Geologic summary: Kilauea, one of five coalescing volcanoes that comprise the island of Hawaii, is one of the world's most active volcanoes. Eruptions at Kilauea originate primarily from the summit caldera or along one of the lengthy E and SW rift zones that extend from the caldera to the sea. About 90% of the surface of Kilauea is formed of lava flows less than about 1,100 years old; 70% of the volcano's surface is younger than 600 years. A long-term eruption from the East rift zone that began in 1983 has produced lava flows covering more than 100 sq km, destroying nearly 200 houses and adding new coastline to the island.

SAKURA-JIMA, Kyushu 
31.585°N, 130.657°E; summit elev. 1117 m

The Tokyo VAAC reported that during 6-8 and 10-11 November, explosions from Sakura-jima generated plumes that rose to altitudes of 1.8-3 km (6,000-10,000 ft) a.s.l. and drifted N, NE, E, and SE. On 8 November a pilot observed an ash plume drifting at an altitude of 2.1 km (7,000 ft) a.s.l.

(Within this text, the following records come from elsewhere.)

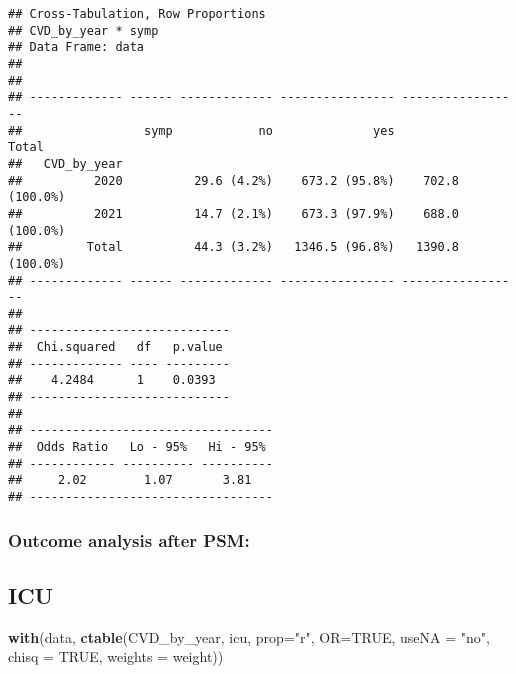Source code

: \documentclass[
]{article}
\newenvironment{Shaded}{\begin{snugshade}}{\end{snugshade}}
\newcommand{\AttributeTok}[1]{\textcolor[rgb]{0.13,0.29,0.53}{#1}}
\newcommand{\ConstantTok}[1]{\textcolor[rgb]{0.56,0.35,0.01}{#1}}
\newcommand{\FunctionTok}[1]{\textcolor[rgb]{0.13,0.29,0.53}{\textbf{#1}}}
\newcommand{\NormalTok}[1]{#1}
\newcommand{\StringTok}[1]{\textcolor[rgb]{0.31,0.60,0.02}{#1}}
\begin{document}
\begin{verbatim}
## Cross-Tabulation, Row Proportions  
## CVD_by_year * symp  
## Data Frame: data  
## 
## 
## ------------- ------ ------------- ---------------- -----------------
##                 symp            no              yes             Total
##   CVD_by_year                                                        
##          2020          29.6 (4.2%)    673.2 (95.8%)    702.8 (100.0%)
##          2021          14.7 (2.1%)    673.3 (97.9%)    688.0 (100.0%)
##         Total          44.3 (3.2%)   1346.5 (96.8%)   1390.8 (100.0%)
## ------------- ------ ------------- ---------------- -----------------
## 
## ----------------------------
##  Chi.squared   df   p.value 
## ------------- ---- ---------
##    4.2484      1    0.0393  
## ----------------------------
## 
## ----------------------------------
##  Odds Ratio   Lo - 95%   Hi - 95% 
## ------------ ---------- ----------
##     2.02        1.07       3.81   
## ----------------------------------
\end{verbatim}

\hypertarget{outcome-analysis-after-psm}{%
\subsubsection{Outcome analysis after
PSM:}\label{outcome-analysis-after-psm}}

\hypertarget{icu-1}{%
\subsection{\texorpdfstring{{ ICU }}{ ICU }}\label{icu-1}}

\begin{Shaded}
\begin{Highlighting}[]
\FunctionTok{with}\NormalTok{(data, }\FunctionTok{ctable}\NormalTok{(CVD\_by\_year, icu, }\AttributeTok{prop=}\StringTok{"r"}\NormalTok{, }\AttributeTok{OR=}\ConstantTok{TRUE}\NormalTok{, }\AttributeTok{useNA =} \StringTok{"no"}\NormalTok{, }\AttributeTok{chisq =} \ConstantTok{TRUE}\NormalTok{,  }\AttributeTok{weights =}\NormalTok{ weight))}
\end{Highlighting}
\end{Shaded}
\end{document}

Geologic summary: Sakura-jima, one of Japan's most active volcanoes, is a post-caldera cone of the Aira caldera at the northern half of Kagoshima Bay. Eruption of the voluminous Ito pyroclastic flow was associated with the formation of the 17 x 23-km-wide Aira caldera about 22,000 years ago. The construction of Sakura-jima began about 13,000 years ago and built an island that was finally joined to the Osumi Peninsula during the major explosive and effusive eruption of 1914. Activity at the Kita-dake summit cone ended about 4,850 years ago, after which eruptions took place at Minami-dake. Frequent historical eruptions, recorded since the 8th century, have deposited ash on Kagoshima, one of Kyushu's largest cities, located across Kagoshima Bay only 8 km from the summit. The largest historical eruption took place during 1471-76.

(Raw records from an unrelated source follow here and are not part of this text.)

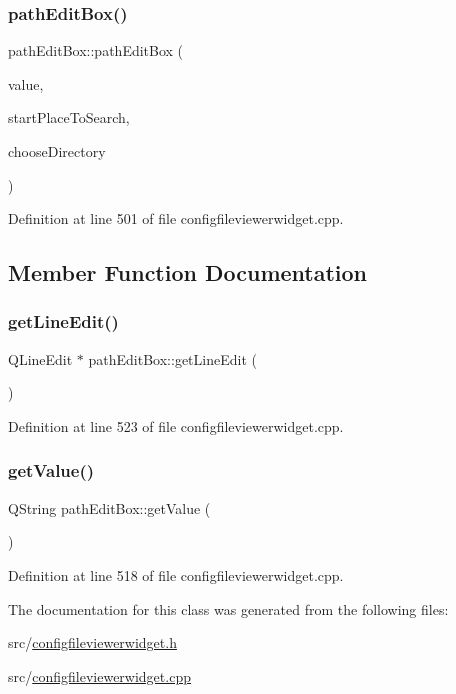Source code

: \subsubsection{\texorpdfstring{pathEditBox()}{pathEditBox()}}
{\footnotesize\ttfamily path\+Edit\+Box\+::path\+Edit\+Box (\begin{DoxyParamCaption}\item[{Q\+String}]{value,  }\item[{Q\+String}]{start\+Place\+To\+Search,  }\item[{bool}]{choose\+Directory }\end{DoxyParamCaption})}



Definition at line 501 of file configfileviewerwidget.\+cpp.



\subsection{Member Function Documentation}
\mbox{\label{classpath_edit_box_a0f16b945ca7ab67e1def8948ca47ed2b}} 
\subsubsection{\texorpdfstring{getLineEdit()}{getLineEdit()}}
{\footnotesize\ttfamily Q\+Line\+Edit $\ast$ path\+Edit\+Box\+::get\+Line\+Edit (\begin{DoxyParamCaption}{ }\end{DoxyParamCaption})}



Definition at line 523 of file configfileviewerwidget.\+cpp.

\mbox{\label{classpath_edit_box_aad823e4a342f4a028ab9a5f619966ed9}} 
\subsubsection{\texorpdfstring{getValue()}{getValue()}}
{\footnotesize\ttfamily Q\+String path\+Edit\+Box\+::get\+Value (\begin{DoxyParamCaption}{ }\end{DoxyParamCaption})}



Definition at line 518 of file configfileviewerwidget.\+cpp.



The documentation for this class was generated from the following files\+:\begin{DoxyCompactItemize}
\item 
src/\mbox{\hyperlink{configfileviewerwidget_8h}{configfileviewerwidget.\+h}}\item 
src/\mbox{\hyperlink{configfileviewerwidget_8cpp}{configfileviewerwidget.\+cpp}}\end{DoxyCompactItemize}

SHIVELUCH, Central Kamchatka (Russia)
56.653°N, 161.360°E; summit elev. 3283 m

KVERT reported that during 1-8 November several strong explosions from Shiveluch generated ash plumes that rose to an maximum altitude of 7 km (24,600 ft) a.s.l. Ash plumes drifted more than 290 km SE. Viscous lava continued to effuse onto the N and NE flanks of the lava dome, accompanied by hot avalanches, incandescence, ash explosions, and fumarolic activity. A thermal anomaly was detected daily in satellite images. The Aviation Color Code remained at Orange.

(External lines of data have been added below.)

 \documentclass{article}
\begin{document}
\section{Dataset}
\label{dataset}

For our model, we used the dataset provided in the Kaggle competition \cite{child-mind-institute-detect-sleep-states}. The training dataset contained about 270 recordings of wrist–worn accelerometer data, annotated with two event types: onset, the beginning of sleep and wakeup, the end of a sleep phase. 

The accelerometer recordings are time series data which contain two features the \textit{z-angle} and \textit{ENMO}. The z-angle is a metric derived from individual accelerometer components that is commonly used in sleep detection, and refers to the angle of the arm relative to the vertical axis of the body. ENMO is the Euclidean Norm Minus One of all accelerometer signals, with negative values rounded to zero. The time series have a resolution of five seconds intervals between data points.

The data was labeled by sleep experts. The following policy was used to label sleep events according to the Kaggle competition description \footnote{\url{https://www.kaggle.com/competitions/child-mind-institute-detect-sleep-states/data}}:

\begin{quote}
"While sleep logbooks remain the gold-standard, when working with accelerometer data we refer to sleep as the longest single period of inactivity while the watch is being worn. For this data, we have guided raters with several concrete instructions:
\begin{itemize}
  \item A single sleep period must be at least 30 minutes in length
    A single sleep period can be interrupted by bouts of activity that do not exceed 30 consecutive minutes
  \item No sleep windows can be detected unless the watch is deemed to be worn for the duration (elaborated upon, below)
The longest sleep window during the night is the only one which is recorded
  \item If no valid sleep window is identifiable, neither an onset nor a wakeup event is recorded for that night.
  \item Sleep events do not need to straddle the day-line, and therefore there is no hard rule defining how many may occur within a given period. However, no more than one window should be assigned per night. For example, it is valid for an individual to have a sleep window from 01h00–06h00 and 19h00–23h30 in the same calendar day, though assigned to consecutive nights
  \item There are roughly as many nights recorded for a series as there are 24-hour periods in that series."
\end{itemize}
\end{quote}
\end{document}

Geologic summary: The high, isolated massif of Shiveluch volcano (also spelled Sheveluch) rises above the lowlands NNE of the Kliuchevskaya volcano group and forms one of Kamchatka's largest and most active volcanoes. The currently active Molodoy Shiveluch lava-dome complex was constructed during the Holocene within a large breached caldera formed by collapse of the massive late-Pleistocene Strary Shiveluch volcano. At least 60 large eruptions of Shiveluch have occurred during the Holocene, making it the most vigorous andesitic volcano of the Kuril-Kamchatka arc. Frequent collapses of lava-dome complexes, most recently in 1964, have produced large debris avalanches whose deposits cover much of the floor of the breached caldera. Intermittent explosive eruptions began in the 1990s from a new lava dome that began growing in 1980. The largest historical eruptions from Shiveluch occurred in 1854 and 1964.